*Directions for this task*:
The answer must repeat each line of the material exactly.

=== Section Start ===

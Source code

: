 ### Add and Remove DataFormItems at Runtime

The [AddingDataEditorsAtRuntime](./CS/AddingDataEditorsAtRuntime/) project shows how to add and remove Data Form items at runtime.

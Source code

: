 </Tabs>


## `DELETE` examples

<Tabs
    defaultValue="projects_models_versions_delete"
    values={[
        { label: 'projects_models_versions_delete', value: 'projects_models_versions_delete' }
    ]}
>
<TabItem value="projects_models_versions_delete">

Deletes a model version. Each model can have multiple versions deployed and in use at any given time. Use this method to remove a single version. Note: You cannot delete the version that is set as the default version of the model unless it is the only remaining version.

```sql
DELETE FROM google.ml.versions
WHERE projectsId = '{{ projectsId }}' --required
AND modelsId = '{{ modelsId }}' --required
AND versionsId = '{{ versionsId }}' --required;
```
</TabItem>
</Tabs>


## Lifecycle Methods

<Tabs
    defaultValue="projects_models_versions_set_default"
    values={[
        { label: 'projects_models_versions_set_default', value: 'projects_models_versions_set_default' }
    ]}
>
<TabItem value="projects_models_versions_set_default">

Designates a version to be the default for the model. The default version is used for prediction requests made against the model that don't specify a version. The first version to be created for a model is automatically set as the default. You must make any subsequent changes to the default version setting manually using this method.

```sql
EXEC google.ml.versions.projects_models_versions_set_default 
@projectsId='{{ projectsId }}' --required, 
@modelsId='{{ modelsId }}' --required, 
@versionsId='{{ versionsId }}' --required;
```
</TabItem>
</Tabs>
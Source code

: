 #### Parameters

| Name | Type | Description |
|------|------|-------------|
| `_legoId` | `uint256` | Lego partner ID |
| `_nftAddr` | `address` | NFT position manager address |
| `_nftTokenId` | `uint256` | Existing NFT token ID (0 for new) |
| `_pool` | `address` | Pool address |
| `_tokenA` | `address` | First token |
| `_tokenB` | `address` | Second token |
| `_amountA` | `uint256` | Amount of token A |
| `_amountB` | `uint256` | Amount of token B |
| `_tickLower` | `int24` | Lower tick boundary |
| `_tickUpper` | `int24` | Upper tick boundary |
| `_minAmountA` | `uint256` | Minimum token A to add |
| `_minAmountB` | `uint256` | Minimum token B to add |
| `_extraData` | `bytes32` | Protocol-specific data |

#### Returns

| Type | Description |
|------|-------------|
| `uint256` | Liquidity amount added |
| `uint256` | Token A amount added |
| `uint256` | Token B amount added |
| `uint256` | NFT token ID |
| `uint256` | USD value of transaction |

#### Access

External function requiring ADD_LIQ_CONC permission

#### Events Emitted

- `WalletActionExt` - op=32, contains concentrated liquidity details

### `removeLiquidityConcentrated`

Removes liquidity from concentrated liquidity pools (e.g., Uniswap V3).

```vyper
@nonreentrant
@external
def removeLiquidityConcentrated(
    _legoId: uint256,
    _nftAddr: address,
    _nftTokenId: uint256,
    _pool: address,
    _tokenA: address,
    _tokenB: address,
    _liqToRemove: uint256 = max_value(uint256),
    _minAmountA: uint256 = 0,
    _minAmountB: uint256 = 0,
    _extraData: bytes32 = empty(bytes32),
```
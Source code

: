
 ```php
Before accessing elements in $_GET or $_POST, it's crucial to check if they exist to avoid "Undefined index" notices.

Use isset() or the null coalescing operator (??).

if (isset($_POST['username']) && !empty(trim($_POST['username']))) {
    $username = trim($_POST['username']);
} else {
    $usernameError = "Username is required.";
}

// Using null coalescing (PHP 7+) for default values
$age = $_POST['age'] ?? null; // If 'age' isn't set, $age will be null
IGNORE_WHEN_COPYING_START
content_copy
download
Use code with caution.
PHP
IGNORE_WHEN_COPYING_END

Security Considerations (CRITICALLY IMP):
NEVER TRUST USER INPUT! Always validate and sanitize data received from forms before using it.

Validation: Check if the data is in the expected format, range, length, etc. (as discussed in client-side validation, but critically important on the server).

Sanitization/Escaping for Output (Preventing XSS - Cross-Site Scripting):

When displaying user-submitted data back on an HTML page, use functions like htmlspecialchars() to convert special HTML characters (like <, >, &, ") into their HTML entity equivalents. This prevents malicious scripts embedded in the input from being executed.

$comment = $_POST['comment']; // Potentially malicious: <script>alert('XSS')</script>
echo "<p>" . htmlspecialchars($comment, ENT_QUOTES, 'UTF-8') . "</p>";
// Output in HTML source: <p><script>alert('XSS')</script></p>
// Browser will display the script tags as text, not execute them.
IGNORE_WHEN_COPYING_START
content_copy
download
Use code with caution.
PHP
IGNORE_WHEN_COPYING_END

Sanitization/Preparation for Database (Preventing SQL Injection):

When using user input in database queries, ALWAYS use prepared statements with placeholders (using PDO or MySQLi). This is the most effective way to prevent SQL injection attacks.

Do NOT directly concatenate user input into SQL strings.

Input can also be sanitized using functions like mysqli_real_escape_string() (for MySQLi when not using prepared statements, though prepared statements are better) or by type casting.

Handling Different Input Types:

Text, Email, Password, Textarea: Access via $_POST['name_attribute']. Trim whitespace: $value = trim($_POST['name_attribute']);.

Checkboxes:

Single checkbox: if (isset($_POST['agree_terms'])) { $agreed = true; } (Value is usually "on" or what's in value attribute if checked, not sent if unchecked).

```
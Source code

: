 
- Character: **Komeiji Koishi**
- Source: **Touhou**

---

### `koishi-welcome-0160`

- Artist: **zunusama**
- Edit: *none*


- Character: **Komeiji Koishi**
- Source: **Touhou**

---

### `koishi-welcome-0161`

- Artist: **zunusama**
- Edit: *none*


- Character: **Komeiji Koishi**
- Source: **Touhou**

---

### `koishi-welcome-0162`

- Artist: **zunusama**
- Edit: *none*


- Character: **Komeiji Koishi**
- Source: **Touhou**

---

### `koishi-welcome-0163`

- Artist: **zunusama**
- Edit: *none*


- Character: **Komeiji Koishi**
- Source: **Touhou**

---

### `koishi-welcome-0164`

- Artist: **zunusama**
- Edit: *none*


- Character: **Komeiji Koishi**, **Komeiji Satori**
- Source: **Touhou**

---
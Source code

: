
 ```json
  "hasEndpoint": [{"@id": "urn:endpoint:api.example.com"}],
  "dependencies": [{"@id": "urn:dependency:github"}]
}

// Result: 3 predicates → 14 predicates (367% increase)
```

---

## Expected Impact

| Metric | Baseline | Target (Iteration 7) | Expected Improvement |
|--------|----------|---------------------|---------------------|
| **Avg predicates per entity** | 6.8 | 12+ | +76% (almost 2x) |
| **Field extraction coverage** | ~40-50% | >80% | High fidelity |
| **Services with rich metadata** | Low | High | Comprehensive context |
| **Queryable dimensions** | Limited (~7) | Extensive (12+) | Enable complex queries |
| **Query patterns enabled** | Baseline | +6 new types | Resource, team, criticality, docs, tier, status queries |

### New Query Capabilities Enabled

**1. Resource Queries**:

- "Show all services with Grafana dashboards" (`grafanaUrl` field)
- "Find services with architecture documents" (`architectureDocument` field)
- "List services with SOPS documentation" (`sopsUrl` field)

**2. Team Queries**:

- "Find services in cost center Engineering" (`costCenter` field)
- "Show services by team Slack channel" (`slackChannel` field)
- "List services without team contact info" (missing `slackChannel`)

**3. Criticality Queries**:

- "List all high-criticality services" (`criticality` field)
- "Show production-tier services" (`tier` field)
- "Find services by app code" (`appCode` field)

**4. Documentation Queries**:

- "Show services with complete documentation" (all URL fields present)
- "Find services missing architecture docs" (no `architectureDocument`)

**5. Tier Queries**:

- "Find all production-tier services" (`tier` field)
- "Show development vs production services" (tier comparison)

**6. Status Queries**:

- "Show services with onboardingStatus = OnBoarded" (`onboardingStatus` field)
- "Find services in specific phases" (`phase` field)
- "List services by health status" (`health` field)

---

=== Section End ===

*Exercise output*:
Source code

: ### Add and Remove DataFormItems at Runtime

The [AddingDataEditorsAtRuntime](./CS/AddingDataEditorsAtRuntime/) project shows how to add and remove Data Form items at runtime.

Source code

: </Tabs>


## `DELETE` examples

<Tabs
    defaultValue="projects_models_versions_delete"
    values={[
        { label: 'projects_models_versions_delete', value: 'projects_models_versions_delete' }
    ]}
>
<TabItem value="projects_models_versions_delete">

Deletes a model version. Each model can have multiple versions deployed and in use at any given time. Use this method to remove a single version. Note: You cannot delete the version that is set as the default version of the model unless it is the only remaining version.

```sql
DELETE FROM google.ml.versions
WHERE projectsId = '{{ projectsId }}' --required
AND modelsId = '{{ modelsId }}' --required
AND versionsId = '{{ versionsId }}' --required;
```
</TabItem>
</Tabs>


## Lifecycle Methods

<Tabs
    defaultValue="projects_models_versions_set_default"
    values={[
        { label: 'projects_models_versions_set_default', value: 'projects_models_versions_set_default' }
    ]}
>
<TabItem value="projects_models_versions_set_default">

Designates a version to be the default for the model. The default version is used for prediction requests made against the model that don't specify a version. The first version to be created for a model is automatically set as the default. You must make any subsequent changes to the default version setting manually using this method.

```sql
EXEC google.ml.versions.projects_models_versions_set_default 
@projectsId='{{ projectsId }}' --required, 
@modelsId='{{ modelsId }}' --required, 
@versionsId='{{ versionsId }}' --required;
```
</TabItem>
</Tabs>
Source code

: #### Parameters

| Name | Type | Description |
|------|------|-------------|
| `_legoId` | `uint256` | Lego partner ID |
| `_nftAddr` | `address` | NFT position manager address |
| `_nftTokenId` | `uint256` | Existing NFT token ID (0 for new) |
| `_pool` | `address` | Pool address |
| `_tokenA` | `address` | First token |
| `_tokenB` | `address` | Second token |
| `_amountA` | `uint256` | Amount of token A |
| `_amountB` | `uint256` | Amount of token B |
| `_tickLower` | `int24` | Lower tick boundary |
| `_tickUpper` | `int24` | Upper tick boundary |
| `_minAmountA` | `uint256` | Minimum token A to add |
| `_minAmountB` | `uint256` | Minimum token B to add |
| `_extraData` | `bytes32` | Protocol-specific data |

#### Returns

| Type | Description |
|------|-------------|
| `uint256` | Liquidity amount added |
| `uint256` | Token A amount added |
| `uint256` | Token B amount added |
| `uint256` | NFT token ID |
| `uint256` | USD value of transaction |

#### Access

External function requiring ADD_LIQ_CONC permission

#### Events Emitted

- `WalletActionExt` - op=32, contains concentrated liquidity details

### `removeLiquidityConcentrated`

Removes liquidity from concentrated liquidity pools (e.g., Uniswap V3).

```vyper
@nonreentrant
@external
def removeLiquidityConcentrated(
    _legoId: uint256,
    _nftAddr: address,
    _nftTokenId: uint256,
    _pool: address,
    _tokenA: address,
    _tokenB: address,
    _liqToRemove: uint256 = max_value(uint256),
    _minAmountA: uint256 = 0,
    _minAmountB: uint256 = 0,
    _extraData: bytes32 = empty(bytes32),
```
Source code

:
 ```php
Before accessing elements in $_GET or $_POST, it's crucial to check if they exist to avoid "Undefined index" notices.

Use isset() or the null coalescing operator (??).

if (isset($_POST['username']) && !empty(trim($_POST['username']))) {
    $username = trim($_POST['username']);
} else {
    $usernameError = "Username is required.";
}

// Using null coalescing (PHP 7+) for default values
$age = $_POST['age'] ?? null; // If 'age' isn't set, $age will be null
IGNORE_WHEN_COPYING_START
content_copy
download
Use code with caution.
PHP
IGNORE_WHEN_COPYING_END

Security Considerations (CRITICALLY IMP):
NEVER TRUST USER INPUT! Always validate and sanitize data received from forms before using it.

Validation: Check if the data is in the expected format, range, length, etc. (as discussed in client-side validation, but critically important on the server).

Sanitization/Escaping for Output (Preventing XSS - Cross-Site Scripting):

When displaying user-submitted data back on an HTML page, use functions like htmlspecialchars() to convert special HTML characters (like <, >, &, ") into their HTML entity equivalents. This prevents malicious scripts embedded in the input from being executed.

$comment = $_POST['comment']; // Potentially malicious: <script>alert('XSS')</script>
echo "<p>" . htmlspecialchars($comment, ENT_QUOTES, 'UTF-8') . "</p>";
// Output in HTML source: <p><script>alert('XSS')</script></p>
// Browser will display the script tags as text, not execute them.
IGNORE_WHEN_COPYING_START
content_copy
download
Use code with caution.
PHP
IGNORE_WHEN_COPYING_END

Sanitization/Preparation for Database (Preventing SQL Injection):

When using user input in database queries, ALWAYS use prepared statements with placeholders (using PDO or MySQLi). This is the most effective way to prevent SQL injection attacks.

Do NOT directly concatenate user input into SQL strings.

Input can also be sanitized using functions like mysqli_real_escape_string() (for MySQLi when not using prepared statements, though prepared statements are better) or by type casting.

Handling Different Input Types:

Text, Email, Password, Textarea: Access via $_POST['name_attribute']. Trim whitespace: $value = trim($_POST['name_attribute']);.

Checkboxes:

Single checkbox: if (isset($_POST['agree_terms'])) { $agreed = true; } (Value is usually "on" or what's in value attribute if checked, not sent if unchecked).

```
Source code

: 
- Character: **Komeiji Koishi**
- Source: **Touhou**

---

### `koishi-welcome-0160`

- Artist: **zunusama**
- Edit: *none*


- Character: **Komeiji Koishi**
- Source: **Touhou**

---

### `koishi-welcome-0161`

- Artist: **zunusama**
- Edit: *none*


- Character: **Komeiji Koishi**
- Source: **Touhou**

---

### `koishi-welcome-0162`

- Artist: **zunusama**
- Edit: *none*


- Character: **Komeiji Koishi**
- Source: **Touhou**

---

### `koishi-welcome-0163`

- Artist: **zunusama**
- Edit: *none*


- Character: **Komeiji Koishi**
- Source: **Touhou**

---

### `koishi-welcome-0164`

- Artist: **zunusama**
- Edit: *none*


- Character: **Komeiji Koishi**, **Komeiji Satori**
- Source: **Touhou**

---
Source code

:
 ```json
  "hasEndpoint": [{"@id": "urn:endpoint:api.example.com"}],
  "dependencies": [{"@id": "urn:dependency:github"}]
}

// Result: 3 predicates → 14 predicates (367% increase)
```

---

## Expected Impact

| Metric | Baseline | Target (Iteration 7) | Expected Improvement |
|--------|----------|---------------------|---------------------|
| **Avg predicates per entity** | 6.8 | 12+ | +76% (almost 2x) |
| **Field extraction coverage** | ~40-50% | >80% | High fidelity |
| **Services with rich metadata** | Low | High | Comprehensive context |
| **Queryable dimensions** | Limited (~7) | Extensive (12+) | Enable complex queries |
| **Query patterns enabled** | Baseline | +6 new types | Resource, team, criticality, docs, tier, status queries |

### New Query Capabilities Enabled

**1. Resource Queries**:

- "Show all services with Grafana dashboards" (`grafanaUrl` field)
- "Find services with architecture documents" (`architectureDocument` field)
- "List services with SOPS documentation" (`sopsUrl` field)

**2. Team Queries**:

- "Find services in cost center Engineering" (`costCenter` field)
- "Show services by team Slack channel" (`slackChannel` field)
- "List services without team contact info" (missing `slackChannel`)

**3. Criticality Queries**:

- "List all high-criticality services" (`criticality` field)
- "Show production-tier services" (`tier` field)
- "Find services by app code" (`appCode` field)

**4. Documentation Queries**:

- "Show services with complete documentation" (all URL fields present)
- "Find services missing architecture docs" (no `architectureDocument`)

**5. Tier Queries**:

- "Find all production-tier services" (`tier` field)
- "Show development vs production services" (tier comparison)

**6. Status Queries**:

- "Show services with onboardingStatus = OnBoarded" (`onboardingStatus` field)
- "Find services in specific phases" (`phase` field)
- "List services by health status" (`health` field)

---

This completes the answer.